**ACTIVITY:** Return all lines from the entries below in which the word "Message" is present.

··· SUPPLIED RECORDS ···

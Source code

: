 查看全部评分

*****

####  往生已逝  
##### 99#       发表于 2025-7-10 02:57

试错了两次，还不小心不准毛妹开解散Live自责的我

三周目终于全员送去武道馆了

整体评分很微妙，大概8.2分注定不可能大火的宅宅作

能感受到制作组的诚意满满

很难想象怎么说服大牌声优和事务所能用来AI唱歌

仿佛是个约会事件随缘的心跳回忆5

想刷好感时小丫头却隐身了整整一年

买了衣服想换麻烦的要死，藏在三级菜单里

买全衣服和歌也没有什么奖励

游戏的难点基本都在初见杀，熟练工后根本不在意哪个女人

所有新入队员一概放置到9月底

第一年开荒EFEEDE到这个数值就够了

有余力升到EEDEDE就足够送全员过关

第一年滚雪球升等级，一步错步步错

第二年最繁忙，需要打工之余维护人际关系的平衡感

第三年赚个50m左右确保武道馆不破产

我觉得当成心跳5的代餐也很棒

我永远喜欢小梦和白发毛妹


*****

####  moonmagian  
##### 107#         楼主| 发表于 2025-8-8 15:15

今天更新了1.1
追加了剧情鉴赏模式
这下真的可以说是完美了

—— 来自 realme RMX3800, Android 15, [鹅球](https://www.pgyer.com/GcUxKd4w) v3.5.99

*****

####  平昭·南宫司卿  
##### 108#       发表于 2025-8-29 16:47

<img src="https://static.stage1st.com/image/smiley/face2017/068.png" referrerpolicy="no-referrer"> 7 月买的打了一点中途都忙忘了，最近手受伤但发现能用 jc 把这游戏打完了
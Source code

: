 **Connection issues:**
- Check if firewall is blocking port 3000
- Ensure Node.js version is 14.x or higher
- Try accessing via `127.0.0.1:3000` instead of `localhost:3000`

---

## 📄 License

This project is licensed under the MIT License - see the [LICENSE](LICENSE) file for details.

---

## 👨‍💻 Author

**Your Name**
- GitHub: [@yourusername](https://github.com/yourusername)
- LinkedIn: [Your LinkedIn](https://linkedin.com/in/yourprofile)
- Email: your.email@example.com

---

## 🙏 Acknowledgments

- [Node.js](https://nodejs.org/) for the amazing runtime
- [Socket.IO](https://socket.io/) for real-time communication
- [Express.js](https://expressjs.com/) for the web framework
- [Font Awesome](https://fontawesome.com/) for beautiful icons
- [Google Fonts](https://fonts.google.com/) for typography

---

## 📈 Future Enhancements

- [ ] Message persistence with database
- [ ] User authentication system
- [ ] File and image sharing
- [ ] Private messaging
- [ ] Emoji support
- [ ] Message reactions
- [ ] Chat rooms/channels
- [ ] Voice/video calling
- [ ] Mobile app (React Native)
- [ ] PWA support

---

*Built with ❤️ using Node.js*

···

**ANSWER SECTION:**
- [ ] Message persistence with database
- [ ] Message reactions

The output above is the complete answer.